[Excerpts from a dataset]
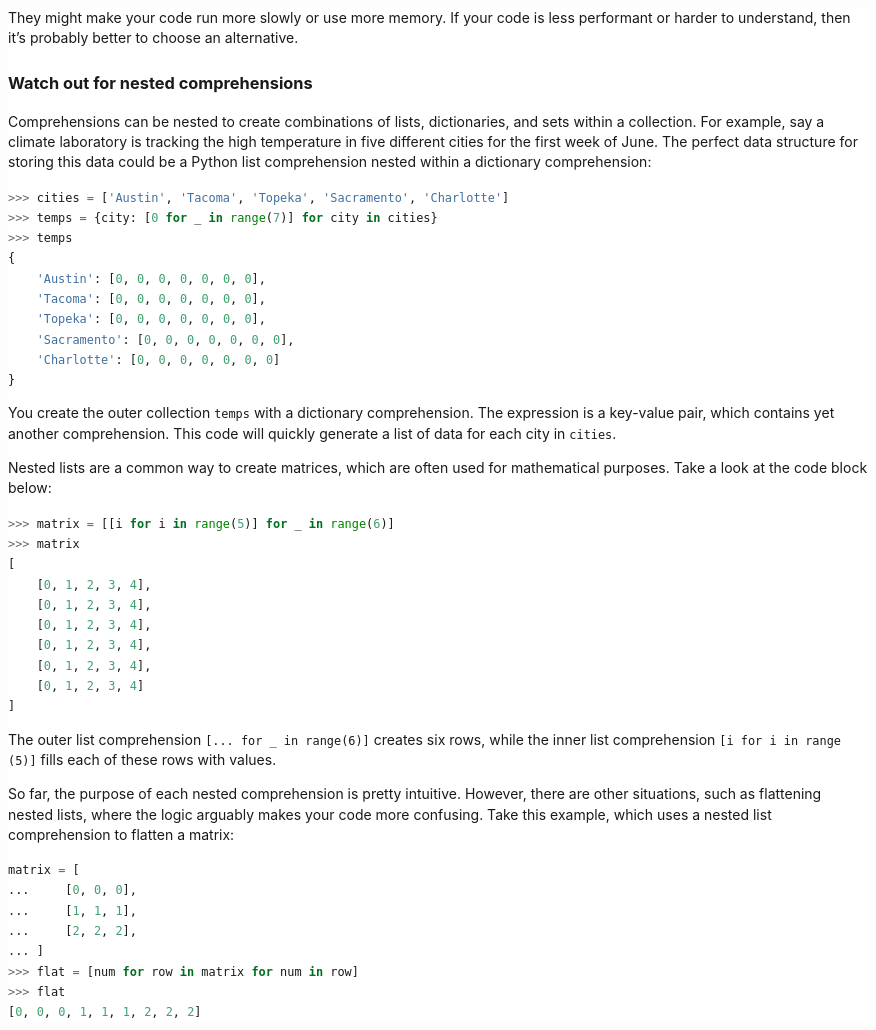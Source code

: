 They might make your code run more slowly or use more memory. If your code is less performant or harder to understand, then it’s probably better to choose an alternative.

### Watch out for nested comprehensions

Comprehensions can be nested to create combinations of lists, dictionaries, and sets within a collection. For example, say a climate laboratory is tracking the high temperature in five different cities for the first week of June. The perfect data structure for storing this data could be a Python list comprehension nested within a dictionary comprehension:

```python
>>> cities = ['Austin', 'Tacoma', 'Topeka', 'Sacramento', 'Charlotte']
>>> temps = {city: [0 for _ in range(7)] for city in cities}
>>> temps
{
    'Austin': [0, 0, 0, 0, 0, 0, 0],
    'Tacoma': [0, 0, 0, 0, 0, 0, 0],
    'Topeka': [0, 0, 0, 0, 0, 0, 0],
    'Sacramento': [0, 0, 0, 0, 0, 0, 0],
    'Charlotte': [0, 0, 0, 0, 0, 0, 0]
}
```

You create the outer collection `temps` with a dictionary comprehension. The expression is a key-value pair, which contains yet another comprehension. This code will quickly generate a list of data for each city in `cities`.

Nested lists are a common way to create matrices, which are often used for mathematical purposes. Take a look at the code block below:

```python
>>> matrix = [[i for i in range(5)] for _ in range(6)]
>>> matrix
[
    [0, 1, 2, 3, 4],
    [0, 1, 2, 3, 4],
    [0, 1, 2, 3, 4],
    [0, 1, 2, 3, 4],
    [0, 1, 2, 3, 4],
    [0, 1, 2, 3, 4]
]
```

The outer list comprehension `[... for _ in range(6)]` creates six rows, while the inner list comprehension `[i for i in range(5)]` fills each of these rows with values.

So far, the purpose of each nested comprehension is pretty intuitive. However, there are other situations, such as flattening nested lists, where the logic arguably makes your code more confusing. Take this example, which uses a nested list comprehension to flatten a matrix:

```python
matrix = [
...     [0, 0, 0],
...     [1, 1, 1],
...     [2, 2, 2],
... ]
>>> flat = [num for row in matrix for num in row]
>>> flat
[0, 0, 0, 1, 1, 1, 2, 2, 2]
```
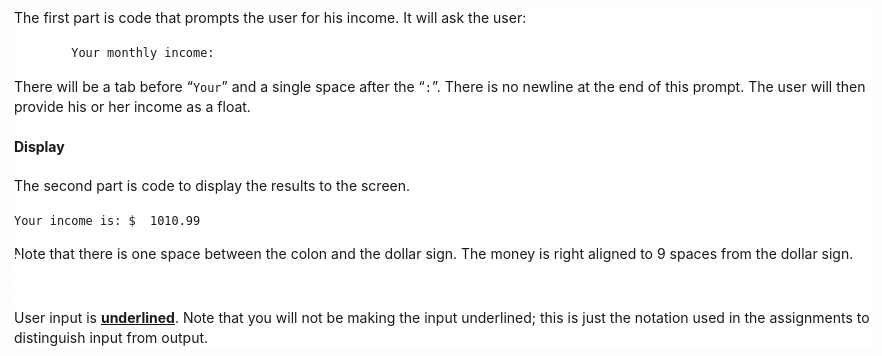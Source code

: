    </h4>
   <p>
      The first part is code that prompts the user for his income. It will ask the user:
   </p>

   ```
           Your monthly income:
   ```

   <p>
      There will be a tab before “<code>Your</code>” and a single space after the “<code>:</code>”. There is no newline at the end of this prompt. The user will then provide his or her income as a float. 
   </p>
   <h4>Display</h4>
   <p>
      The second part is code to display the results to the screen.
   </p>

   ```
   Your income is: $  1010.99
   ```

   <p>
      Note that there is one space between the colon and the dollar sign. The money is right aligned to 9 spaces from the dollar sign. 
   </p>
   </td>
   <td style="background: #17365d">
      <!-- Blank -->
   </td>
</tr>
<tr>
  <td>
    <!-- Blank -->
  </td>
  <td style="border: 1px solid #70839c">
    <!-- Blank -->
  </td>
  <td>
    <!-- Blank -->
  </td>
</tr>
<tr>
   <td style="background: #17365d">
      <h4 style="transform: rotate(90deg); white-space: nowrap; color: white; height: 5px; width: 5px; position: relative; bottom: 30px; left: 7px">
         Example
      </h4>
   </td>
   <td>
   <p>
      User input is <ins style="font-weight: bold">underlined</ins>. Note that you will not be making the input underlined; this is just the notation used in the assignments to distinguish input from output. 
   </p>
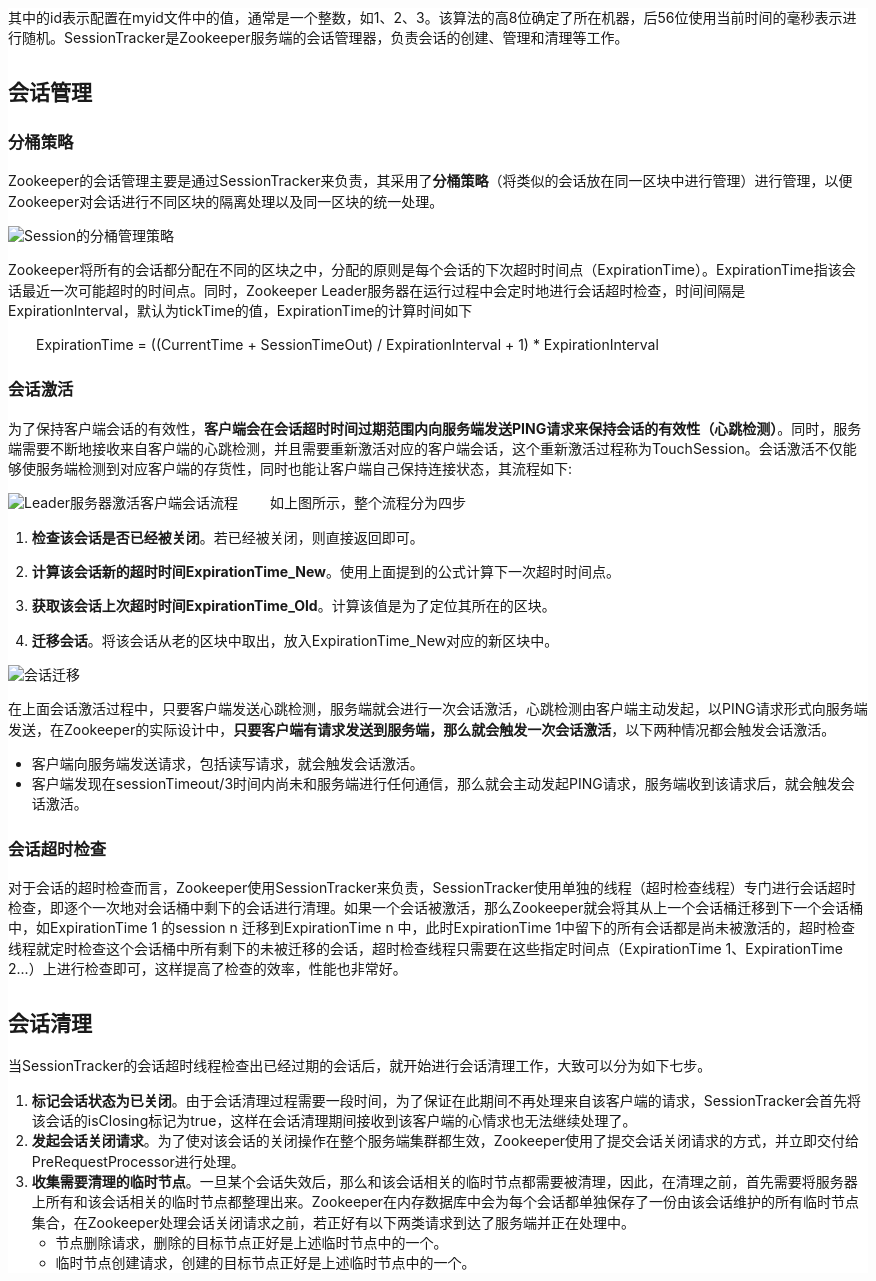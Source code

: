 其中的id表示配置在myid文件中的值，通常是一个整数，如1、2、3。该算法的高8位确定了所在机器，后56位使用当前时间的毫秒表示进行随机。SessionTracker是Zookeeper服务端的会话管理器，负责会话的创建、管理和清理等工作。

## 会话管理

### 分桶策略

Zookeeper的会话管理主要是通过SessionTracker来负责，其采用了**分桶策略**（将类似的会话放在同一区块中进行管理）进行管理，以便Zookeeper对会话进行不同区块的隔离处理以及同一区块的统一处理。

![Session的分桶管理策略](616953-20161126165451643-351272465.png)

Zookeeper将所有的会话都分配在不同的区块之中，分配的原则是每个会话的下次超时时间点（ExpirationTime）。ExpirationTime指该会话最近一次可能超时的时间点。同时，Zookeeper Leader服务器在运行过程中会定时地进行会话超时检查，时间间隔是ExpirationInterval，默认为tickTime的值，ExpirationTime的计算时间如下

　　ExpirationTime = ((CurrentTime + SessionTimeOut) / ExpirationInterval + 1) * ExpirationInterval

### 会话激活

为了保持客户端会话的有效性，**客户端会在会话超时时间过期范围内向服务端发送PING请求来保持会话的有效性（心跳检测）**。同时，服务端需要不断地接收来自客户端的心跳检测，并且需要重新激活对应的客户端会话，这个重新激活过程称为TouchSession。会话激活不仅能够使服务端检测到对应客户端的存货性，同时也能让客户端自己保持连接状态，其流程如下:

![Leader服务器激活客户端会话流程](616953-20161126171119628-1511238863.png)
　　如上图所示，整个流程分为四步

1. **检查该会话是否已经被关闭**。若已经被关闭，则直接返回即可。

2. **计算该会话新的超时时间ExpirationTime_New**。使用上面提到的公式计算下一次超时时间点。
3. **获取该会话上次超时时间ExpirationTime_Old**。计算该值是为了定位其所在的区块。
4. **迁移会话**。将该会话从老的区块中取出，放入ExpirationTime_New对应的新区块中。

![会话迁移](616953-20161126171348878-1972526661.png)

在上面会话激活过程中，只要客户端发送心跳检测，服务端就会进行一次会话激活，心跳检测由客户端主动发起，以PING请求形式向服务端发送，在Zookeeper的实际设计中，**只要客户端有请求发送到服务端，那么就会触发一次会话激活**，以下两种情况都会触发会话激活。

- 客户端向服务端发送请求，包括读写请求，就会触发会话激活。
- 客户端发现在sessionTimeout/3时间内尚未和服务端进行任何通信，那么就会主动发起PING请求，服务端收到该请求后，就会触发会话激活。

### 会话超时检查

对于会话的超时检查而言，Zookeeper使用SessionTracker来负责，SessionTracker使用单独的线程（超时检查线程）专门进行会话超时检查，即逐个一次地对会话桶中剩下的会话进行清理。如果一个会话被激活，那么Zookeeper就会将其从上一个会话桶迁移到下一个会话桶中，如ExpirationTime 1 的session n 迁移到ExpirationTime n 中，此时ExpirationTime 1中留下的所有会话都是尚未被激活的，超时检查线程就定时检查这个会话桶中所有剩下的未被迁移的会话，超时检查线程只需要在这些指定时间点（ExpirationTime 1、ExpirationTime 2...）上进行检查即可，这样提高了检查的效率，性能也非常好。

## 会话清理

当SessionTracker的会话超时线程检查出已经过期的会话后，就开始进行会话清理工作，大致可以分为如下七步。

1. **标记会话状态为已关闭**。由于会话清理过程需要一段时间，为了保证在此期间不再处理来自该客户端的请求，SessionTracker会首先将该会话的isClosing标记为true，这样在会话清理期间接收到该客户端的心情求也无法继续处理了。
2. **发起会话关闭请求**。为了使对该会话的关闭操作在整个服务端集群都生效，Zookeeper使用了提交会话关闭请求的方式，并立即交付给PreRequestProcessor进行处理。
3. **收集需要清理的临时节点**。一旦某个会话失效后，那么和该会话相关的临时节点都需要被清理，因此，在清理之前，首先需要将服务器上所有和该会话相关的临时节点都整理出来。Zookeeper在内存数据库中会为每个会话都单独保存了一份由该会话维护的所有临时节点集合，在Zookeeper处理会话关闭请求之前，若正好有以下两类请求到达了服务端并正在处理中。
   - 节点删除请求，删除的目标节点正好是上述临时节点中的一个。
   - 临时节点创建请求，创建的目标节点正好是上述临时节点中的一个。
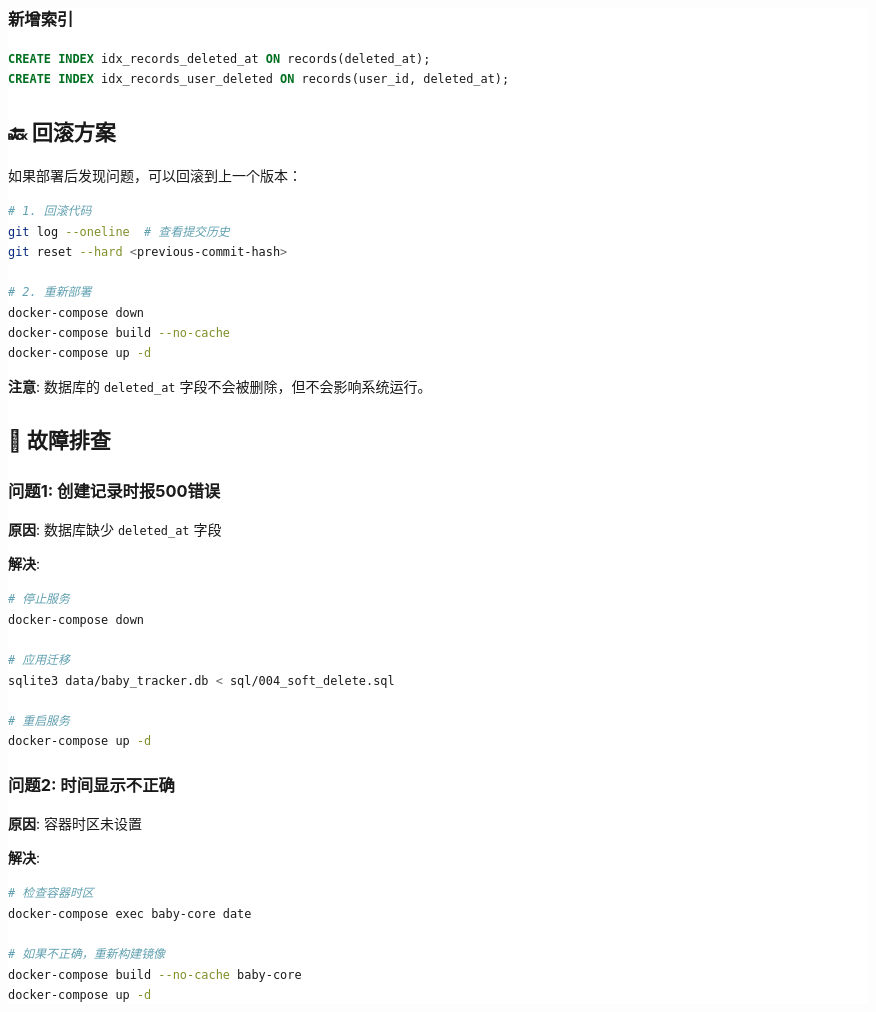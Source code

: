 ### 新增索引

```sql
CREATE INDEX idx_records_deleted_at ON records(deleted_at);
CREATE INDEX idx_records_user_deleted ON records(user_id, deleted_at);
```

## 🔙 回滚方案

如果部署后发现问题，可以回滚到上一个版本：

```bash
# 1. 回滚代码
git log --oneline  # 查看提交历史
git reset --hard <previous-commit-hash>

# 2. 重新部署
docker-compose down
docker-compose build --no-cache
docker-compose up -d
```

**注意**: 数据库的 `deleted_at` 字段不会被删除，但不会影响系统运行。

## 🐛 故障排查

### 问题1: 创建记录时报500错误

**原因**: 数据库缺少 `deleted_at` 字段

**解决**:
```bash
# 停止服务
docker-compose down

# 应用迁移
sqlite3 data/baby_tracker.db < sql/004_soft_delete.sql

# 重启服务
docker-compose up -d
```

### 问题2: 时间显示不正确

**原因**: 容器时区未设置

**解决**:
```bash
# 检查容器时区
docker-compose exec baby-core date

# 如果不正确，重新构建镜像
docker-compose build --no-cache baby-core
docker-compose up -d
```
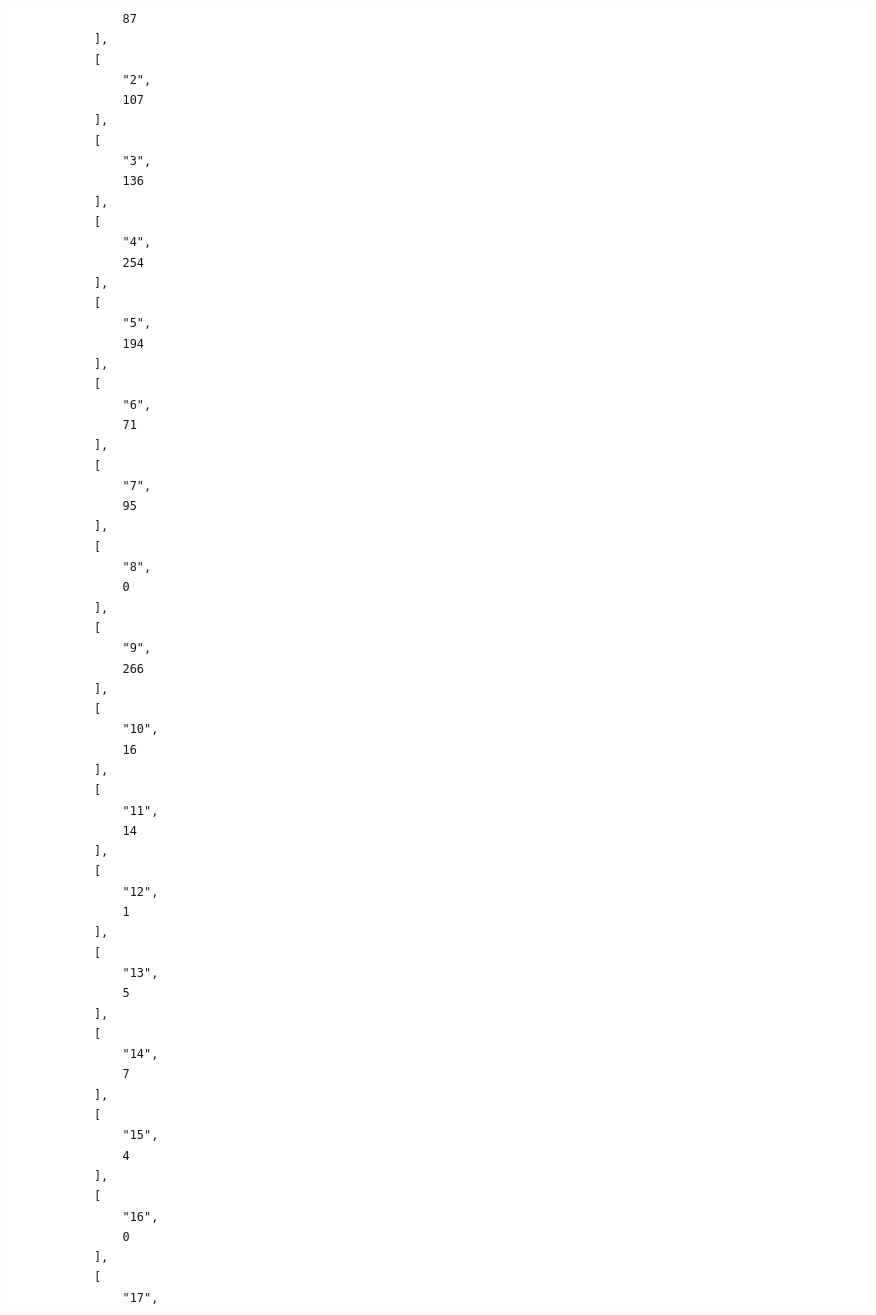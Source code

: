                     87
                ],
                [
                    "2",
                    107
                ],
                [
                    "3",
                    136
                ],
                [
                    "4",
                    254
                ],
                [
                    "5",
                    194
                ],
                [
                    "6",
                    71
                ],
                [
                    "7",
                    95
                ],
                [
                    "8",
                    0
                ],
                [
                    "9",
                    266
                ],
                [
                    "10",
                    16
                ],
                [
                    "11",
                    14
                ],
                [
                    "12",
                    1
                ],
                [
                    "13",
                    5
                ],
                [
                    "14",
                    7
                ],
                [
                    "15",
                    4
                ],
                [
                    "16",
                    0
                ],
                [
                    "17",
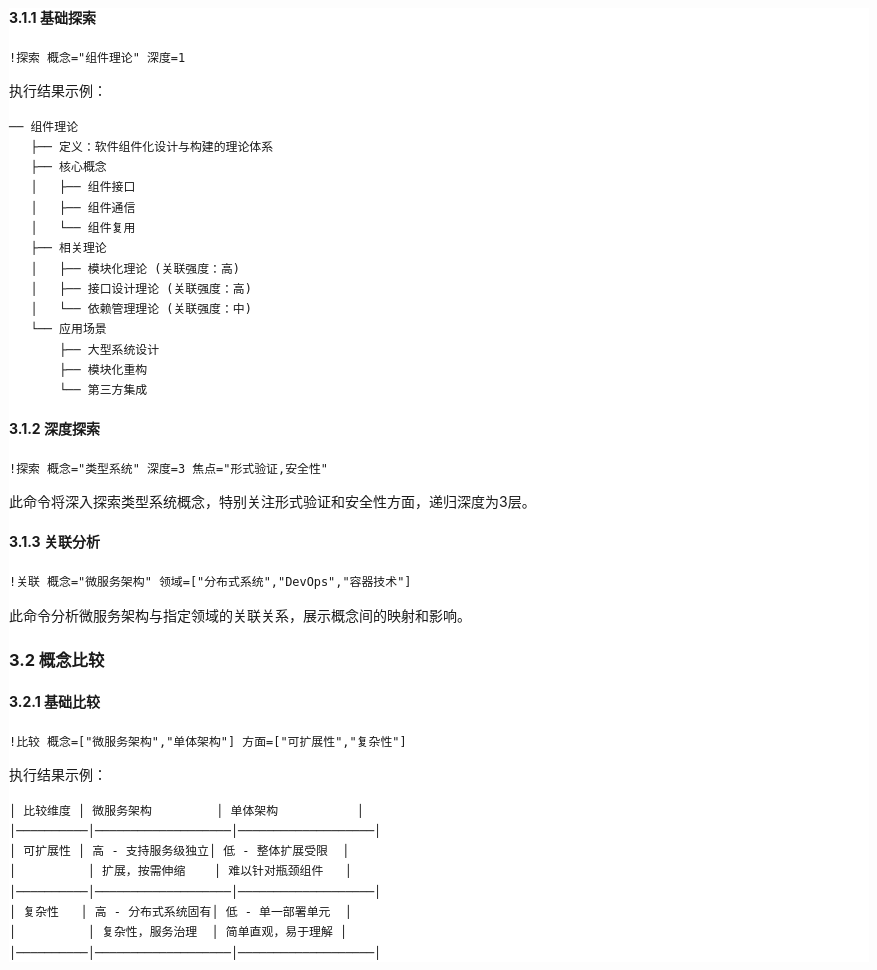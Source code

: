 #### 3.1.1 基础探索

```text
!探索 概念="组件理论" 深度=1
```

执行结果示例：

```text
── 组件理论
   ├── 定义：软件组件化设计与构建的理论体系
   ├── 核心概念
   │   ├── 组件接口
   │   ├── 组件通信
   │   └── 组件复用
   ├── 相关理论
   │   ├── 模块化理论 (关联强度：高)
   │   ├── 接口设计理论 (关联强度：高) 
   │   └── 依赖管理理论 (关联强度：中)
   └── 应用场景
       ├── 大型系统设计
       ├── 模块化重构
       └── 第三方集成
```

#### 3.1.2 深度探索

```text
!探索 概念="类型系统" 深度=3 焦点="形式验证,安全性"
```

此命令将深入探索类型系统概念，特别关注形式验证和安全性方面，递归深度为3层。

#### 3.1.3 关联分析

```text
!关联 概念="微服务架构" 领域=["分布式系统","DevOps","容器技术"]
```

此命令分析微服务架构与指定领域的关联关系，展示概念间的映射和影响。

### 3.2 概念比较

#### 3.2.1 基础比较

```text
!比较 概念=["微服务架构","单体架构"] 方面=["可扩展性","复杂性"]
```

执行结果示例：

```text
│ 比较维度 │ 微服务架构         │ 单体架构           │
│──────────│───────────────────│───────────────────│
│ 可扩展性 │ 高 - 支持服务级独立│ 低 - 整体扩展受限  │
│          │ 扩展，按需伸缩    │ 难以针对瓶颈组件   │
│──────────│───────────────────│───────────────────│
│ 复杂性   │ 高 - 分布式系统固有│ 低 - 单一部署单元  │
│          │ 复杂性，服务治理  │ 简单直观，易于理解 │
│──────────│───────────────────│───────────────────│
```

● **Problem details**:
Tally the lines in the records that hold the word "part". Give only the total.

● **Task solution**:
2